* _Raw data_:

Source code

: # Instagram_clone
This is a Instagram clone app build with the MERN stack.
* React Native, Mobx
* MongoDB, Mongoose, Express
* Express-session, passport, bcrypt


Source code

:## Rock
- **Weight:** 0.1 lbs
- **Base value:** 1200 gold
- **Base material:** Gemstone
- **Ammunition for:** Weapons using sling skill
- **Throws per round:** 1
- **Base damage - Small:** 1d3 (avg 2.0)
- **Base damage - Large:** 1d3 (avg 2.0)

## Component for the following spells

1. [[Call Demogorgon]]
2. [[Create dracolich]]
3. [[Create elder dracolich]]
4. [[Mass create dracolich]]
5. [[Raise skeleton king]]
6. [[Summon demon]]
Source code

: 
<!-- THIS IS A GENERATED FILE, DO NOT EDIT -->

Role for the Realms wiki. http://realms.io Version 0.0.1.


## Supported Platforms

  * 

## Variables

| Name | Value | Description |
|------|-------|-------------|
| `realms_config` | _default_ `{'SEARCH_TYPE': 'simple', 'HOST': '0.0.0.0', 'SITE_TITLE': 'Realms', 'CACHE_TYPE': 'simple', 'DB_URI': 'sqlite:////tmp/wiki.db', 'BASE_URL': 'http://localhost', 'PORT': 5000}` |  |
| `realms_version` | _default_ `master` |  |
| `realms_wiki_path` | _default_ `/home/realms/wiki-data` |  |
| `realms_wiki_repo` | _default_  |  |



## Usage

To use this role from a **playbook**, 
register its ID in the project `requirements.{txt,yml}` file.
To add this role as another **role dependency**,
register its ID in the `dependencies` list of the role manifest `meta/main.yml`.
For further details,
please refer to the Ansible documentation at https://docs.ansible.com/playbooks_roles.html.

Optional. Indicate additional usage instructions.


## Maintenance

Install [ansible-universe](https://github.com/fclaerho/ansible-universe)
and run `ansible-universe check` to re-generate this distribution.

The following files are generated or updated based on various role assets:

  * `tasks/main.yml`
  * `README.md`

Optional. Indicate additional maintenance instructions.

* _Task item_: Copy the entries above exactly, leaving none out.

* _Output of the task_:
Source code

: # Instagram_clone
This is a Instagram clone app build with the MERN stack.
* React Native, Mobx
* MongoDB, Mongoose, Express
* Express-session, passport, bcrypt


Source code

:## Rock
- **Weight:** 0.1 lbs
- **Base value:** 1200 gold
- **Base material:** Gemstone
- **Ammunition for:** Weapons using sling skill
- **Throws per round:** 1
- **Base damage - Small:** 1d3 (avg 2.0)
- **Base damage - Large:** 1d3 (avg 2.0)

## Component for the following spells

1. [[Call Demogorgon]]
2. [[Create dracolich]]
3. [[Create elder dracolich]]
4. [[Mass create dracolich]]
5. [[Raise skeleton king]]
6. [[Summon demon]]
Source code

: 
<!-- THIS IS A GENERATED FILE, DO NOT EDIT -->

Role for the Realms wiki. http://realms.io Version 0.0.1.


## Supported Platforms

  * 

## Variables

| Name | Value | Description |
|------|-------|-------------|
| `realms_config` | _default_ `{'SEARCH_TYPE': 'simple', 'HOST': '0.0.0.0', 'SITE_TITLE': 'Realms', 'CACHE_TYPE': 'simple', 'DB_URI': 'sqlite:////tmp/wiki.db', 'BASE_URL': 'http://localhost', 'PORT': 5000}` |  |
| `realms_version` | _default_ `master` |  |
| `realms_wiki_path` | _default_ `/home/realms/wiki-data` |  |
| `realms_wiki_repo` | _default_  |  |



## Usage

To use this role from a **playbook**, 
register its ID in the project `requirements.{txt,yml}` file.
To add this role as another **role dependency**,
register its ID in the `dependencies` list of the role manifest `meta/main.yml`.
For further details,
please refer to the Ansible documentation at https://docs.ansible.com/playbooks_roles.html.

Optional. Indicate additional usage instructions.


## Maintenance

Install [ansible-universe](https://github.com/fclaerho/ansible-universe)
and run `ansible-universe check` to re-generate this distribution.

The following files are generated or updated based on various role assets:

  * `tasks/main.yml`
  * `README.md`

Optional. Indicate additional maintenance instructions.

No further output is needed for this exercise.